Jasper pushed the pistol hard into the back of Paul’s head, so that he was stooped closer to the computer screen.
“Just do it.”
Monica said, “It’s not too late to change, Jasper . . .”
•
Walker stayed in the shadows, near the camp cots and the camera on the tripod, watching the scene. Jasper still had the gun to Paul’s head; there was no way to get in there and disarm him without Jasper painting the screen with Paul’s head. But Jasper needed Paul, for his end game, which meant that as long as Paul stalled, Walker had time.
Paul was typing commands.
Walker moved to the camera, flicked it on and pointed it at Jasper, all without making a sound. He zoomed in to capture the scene: the three of them; the gun to the head; the microphone picking up the conversation from ten feet away. Broadcasting the scene to the world.
94
“You can’t do this,” Monica said. “Take a higher road. For once in your life, be a better—”

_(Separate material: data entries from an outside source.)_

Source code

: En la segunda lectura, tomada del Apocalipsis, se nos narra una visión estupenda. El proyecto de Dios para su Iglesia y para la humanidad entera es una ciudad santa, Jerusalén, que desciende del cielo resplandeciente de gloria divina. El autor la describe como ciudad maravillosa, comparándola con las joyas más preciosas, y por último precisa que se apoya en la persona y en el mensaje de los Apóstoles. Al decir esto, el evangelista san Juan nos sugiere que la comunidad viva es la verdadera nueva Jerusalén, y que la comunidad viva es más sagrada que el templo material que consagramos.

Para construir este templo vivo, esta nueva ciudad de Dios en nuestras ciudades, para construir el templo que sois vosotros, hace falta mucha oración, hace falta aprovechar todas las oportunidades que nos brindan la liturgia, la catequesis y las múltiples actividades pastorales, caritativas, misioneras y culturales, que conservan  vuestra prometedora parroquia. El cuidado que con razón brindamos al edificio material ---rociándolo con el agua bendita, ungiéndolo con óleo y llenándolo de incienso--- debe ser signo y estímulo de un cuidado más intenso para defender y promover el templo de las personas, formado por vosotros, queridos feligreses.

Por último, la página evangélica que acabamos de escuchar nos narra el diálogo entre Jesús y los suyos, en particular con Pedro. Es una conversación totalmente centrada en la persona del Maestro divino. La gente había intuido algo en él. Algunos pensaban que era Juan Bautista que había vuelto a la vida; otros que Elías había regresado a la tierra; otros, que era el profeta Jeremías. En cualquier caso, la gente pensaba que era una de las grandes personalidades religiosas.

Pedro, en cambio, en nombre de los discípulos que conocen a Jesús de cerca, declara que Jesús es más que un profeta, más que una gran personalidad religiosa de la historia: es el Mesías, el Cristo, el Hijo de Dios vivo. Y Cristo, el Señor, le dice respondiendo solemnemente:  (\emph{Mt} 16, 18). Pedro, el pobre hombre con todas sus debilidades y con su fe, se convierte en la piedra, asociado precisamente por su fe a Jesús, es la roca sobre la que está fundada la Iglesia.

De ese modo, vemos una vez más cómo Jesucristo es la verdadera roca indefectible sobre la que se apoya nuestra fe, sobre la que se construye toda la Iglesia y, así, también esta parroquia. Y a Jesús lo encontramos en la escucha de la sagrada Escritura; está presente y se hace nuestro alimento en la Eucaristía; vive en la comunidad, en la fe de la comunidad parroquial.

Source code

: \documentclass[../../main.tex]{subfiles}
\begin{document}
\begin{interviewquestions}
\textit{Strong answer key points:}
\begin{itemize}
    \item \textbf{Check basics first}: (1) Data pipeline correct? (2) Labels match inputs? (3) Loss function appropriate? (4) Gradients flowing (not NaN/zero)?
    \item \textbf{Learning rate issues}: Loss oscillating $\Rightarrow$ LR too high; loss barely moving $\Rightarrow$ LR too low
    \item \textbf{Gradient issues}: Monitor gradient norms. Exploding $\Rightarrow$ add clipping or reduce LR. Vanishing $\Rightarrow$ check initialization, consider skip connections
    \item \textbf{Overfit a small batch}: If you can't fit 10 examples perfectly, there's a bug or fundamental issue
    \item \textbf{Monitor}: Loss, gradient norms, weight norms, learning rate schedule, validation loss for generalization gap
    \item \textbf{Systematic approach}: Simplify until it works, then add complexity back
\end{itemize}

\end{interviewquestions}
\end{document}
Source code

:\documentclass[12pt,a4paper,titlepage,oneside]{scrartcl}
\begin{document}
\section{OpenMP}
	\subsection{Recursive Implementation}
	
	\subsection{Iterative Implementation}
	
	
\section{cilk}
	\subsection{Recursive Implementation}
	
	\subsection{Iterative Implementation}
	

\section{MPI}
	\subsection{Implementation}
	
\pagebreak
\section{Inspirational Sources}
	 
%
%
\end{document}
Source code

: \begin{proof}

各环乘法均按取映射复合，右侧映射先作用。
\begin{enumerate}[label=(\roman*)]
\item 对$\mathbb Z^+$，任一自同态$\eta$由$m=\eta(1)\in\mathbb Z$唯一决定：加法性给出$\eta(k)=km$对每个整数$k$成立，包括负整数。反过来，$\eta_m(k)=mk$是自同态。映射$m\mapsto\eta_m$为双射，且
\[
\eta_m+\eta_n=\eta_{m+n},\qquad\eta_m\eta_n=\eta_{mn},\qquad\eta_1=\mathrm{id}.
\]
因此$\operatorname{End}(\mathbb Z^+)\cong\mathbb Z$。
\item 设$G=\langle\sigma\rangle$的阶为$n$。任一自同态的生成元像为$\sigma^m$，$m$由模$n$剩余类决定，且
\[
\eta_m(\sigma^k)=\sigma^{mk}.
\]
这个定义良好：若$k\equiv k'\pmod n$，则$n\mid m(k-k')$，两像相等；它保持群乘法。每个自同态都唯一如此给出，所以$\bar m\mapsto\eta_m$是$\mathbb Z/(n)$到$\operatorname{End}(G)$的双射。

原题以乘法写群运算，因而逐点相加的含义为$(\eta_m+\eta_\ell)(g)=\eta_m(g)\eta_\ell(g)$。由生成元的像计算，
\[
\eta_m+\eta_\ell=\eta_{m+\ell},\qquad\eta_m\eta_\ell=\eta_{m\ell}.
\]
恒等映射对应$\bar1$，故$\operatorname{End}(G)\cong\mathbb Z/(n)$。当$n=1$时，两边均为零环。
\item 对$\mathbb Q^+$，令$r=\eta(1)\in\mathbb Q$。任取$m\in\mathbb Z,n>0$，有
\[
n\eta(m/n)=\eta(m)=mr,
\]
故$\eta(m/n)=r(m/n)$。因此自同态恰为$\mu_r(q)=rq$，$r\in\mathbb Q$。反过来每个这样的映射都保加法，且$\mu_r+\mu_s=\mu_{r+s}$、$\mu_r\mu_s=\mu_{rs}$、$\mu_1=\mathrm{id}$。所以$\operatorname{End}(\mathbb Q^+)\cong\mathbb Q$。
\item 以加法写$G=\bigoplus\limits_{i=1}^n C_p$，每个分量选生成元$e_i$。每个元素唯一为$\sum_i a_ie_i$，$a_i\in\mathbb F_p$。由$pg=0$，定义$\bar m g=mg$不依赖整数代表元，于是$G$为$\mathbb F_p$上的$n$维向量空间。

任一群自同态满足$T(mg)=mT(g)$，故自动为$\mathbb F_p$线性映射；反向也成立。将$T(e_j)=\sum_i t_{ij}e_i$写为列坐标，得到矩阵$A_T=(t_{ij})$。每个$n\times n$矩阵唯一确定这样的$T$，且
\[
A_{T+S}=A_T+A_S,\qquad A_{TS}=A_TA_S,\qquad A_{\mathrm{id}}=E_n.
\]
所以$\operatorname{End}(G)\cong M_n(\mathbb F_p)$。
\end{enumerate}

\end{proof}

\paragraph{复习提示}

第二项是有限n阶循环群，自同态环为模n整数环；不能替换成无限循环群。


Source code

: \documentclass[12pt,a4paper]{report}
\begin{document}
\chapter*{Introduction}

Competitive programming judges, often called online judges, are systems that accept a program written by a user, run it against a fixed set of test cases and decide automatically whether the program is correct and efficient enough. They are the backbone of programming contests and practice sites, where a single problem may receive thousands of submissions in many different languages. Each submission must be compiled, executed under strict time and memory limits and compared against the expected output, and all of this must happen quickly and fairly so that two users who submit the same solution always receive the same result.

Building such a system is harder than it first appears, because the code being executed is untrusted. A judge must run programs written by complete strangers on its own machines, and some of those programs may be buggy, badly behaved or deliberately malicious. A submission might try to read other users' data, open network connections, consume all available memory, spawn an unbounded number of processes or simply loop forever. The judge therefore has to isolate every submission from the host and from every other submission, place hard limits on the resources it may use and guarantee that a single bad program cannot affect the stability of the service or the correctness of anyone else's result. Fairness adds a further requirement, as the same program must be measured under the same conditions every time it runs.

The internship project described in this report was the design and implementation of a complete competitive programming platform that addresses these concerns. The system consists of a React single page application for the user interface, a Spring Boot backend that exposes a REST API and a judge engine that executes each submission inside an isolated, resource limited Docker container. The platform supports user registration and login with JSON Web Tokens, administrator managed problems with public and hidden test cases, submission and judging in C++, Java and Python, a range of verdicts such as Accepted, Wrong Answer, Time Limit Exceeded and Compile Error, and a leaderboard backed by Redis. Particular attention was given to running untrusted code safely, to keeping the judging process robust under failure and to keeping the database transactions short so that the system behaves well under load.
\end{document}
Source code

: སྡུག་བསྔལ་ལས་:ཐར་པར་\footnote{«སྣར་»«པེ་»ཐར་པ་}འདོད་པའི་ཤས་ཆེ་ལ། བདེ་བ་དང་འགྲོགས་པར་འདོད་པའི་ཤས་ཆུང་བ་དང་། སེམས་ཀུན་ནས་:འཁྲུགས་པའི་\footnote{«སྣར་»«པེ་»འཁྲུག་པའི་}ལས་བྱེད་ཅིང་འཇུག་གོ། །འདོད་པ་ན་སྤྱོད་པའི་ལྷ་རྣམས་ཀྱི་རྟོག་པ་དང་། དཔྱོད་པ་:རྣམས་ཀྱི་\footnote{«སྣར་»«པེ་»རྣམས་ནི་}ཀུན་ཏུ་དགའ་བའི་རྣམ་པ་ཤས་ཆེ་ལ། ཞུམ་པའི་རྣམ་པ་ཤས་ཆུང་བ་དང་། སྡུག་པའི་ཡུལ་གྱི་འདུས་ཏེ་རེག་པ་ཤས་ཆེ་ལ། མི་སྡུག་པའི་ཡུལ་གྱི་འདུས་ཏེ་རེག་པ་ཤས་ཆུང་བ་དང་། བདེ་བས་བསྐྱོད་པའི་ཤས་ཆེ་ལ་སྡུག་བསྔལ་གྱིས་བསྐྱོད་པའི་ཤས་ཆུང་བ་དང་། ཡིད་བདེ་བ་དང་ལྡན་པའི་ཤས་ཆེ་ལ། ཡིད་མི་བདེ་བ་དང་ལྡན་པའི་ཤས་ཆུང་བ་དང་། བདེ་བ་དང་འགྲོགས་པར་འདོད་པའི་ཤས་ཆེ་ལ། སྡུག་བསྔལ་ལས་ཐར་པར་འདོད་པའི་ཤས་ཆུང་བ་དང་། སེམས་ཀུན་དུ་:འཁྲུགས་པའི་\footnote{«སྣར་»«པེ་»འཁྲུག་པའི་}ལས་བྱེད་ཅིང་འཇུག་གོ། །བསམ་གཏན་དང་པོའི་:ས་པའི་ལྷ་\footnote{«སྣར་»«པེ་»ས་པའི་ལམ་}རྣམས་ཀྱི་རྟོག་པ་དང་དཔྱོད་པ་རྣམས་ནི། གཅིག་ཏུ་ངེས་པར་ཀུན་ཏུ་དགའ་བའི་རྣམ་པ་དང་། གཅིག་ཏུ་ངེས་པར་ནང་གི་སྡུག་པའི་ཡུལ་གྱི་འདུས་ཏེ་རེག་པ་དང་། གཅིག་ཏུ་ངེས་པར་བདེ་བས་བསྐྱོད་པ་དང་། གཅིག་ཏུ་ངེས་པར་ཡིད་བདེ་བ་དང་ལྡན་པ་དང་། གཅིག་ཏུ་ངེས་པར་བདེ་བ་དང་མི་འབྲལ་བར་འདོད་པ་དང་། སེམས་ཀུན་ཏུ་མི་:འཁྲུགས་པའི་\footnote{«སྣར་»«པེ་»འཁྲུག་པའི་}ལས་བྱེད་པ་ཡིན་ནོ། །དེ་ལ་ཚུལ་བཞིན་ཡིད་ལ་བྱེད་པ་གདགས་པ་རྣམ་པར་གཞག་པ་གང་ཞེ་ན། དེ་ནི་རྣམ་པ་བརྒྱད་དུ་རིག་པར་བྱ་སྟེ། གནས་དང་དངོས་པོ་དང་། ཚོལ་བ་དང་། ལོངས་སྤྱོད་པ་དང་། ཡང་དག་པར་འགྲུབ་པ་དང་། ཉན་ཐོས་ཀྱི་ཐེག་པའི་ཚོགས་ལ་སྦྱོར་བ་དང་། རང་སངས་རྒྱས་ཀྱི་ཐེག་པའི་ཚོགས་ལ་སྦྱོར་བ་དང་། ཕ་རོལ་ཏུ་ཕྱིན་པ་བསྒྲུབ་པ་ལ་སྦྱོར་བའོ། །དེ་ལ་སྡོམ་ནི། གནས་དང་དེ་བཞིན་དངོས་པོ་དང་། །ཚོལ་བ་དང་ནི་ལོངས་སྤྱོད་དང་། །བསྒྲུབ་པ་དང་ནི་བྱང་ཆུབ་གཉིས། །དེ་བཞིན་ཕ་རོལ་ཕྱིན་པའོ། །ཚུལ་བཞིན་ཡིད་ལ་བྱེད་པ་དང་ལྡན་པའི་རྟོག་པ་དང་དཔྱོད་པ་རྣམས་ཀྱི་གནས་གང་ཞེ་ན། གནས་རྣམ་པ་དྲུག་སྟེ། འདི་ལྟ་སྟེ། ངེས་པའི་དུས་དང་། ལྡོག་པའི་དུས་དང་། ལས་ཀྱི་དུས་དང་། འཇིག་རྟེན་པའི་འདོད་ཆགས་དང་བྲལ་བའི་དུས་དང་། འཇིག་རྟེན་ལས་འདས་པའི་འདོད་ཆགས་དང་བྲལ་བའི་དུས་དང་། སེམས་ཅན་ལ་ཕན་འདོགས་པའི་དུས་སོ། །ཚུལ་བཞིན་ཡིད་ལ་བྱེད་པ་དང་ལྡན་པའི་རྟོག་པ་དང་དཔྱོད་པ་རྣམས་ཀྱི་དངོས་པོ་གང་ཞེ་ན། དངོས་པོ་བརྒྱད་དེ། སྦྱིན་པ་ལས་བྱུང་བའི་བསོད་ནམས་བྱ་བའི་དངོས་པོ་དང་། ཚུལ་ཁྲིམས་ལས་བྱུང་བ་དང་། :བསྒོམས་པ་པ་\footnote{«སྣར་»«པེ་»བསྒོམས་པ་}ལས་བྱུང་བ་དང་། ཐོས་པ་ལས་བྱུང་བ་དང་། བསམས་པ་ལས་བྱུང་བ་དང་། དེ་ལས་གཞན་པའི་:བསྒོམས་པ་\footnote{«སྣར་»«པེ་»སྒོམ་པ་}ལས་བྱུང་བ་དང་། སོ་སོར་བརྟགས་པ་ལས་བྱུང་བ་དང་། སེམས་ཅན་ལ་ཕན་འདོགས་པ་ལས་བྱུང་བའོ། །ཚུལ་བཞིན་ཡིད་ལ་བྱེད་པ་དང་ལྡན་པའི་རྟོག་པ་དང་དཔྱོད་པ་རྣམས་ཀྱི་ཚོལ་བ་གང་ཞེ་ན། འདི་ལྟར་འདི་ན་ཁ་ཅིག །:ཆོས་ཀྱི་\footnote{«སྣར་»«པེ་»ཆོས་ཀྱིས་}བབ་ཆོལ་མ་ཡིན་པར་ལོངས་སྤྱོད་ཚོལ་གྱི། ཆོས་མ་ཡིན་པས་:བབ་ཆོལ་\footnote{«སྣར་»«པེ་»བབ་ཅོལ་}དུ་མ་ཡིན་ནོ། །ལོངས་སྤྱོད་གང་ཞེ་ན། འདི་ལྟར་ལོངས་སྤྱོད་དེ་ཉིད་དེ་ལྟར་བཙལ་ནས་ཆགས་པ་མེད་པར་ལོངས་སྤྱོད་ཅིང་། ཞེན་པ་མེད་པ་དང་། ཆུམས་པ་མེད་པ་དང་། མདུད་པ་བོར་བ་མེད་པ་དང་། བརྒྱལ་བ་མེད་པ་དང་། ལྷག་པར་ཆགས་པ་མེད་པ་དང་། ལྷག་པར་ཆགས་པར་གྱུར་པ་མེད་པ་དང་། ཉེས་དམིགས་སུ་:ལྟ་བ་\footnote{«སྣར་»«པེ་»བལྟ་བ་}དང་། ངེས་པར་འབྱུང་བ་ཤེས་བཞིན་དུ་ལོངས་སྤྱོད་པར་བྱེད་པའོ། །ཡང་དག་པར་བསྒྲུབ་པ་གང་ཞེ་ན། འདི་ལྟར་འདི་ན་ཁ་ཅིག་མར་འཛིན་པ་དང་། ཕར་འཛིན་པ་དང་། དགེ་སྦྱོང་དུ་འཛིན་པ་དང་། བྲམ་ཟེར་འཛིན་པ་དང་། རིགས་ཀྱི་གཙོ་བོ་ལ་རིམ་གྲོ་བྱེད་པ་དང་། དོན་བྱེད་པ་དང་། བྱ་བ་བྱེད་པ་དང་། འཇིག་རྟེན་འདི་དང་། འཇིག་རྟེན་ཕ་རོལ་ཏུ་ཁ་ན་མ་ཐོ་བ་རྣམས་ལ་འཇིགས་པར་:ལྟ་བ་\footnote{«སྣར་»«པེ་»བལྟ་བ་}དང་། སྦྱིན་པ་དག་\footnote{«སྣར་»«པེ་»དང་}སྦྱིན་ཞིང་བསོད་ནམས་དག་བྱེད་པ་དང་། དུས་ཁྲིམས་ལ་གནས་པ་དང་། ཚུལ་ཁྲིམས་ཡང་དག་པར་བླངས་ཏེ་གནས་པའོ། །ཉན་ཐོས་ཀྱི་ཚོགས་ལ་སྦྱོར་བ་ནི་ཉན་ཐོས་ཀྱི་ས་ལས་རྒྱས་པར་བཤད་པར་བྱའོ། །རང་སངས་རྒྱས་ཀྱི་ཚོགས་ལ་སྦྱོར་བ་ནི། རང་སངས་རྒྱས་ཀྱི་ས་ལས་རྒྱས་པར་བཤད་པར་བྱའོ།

“Shut up! Of course I can, I can do whatever I want!” Jasper replied without looking at her. “Well, he can—but I’m the one with the gun, right? And look, it’s really quite easy. Right? People make mistakes, Mon. Have I? I don’t know. But you know what? It was human error that caused the blackout in August 2003—more than fifty million people without power for two days. That was a high-voltage powerline in northern Ohio that brushed against some overgrown trees. It shut down and caused a fault. Normally that problem would have tripped an alarm in the control room, but the alarm system failed. You know why? It was hacked.”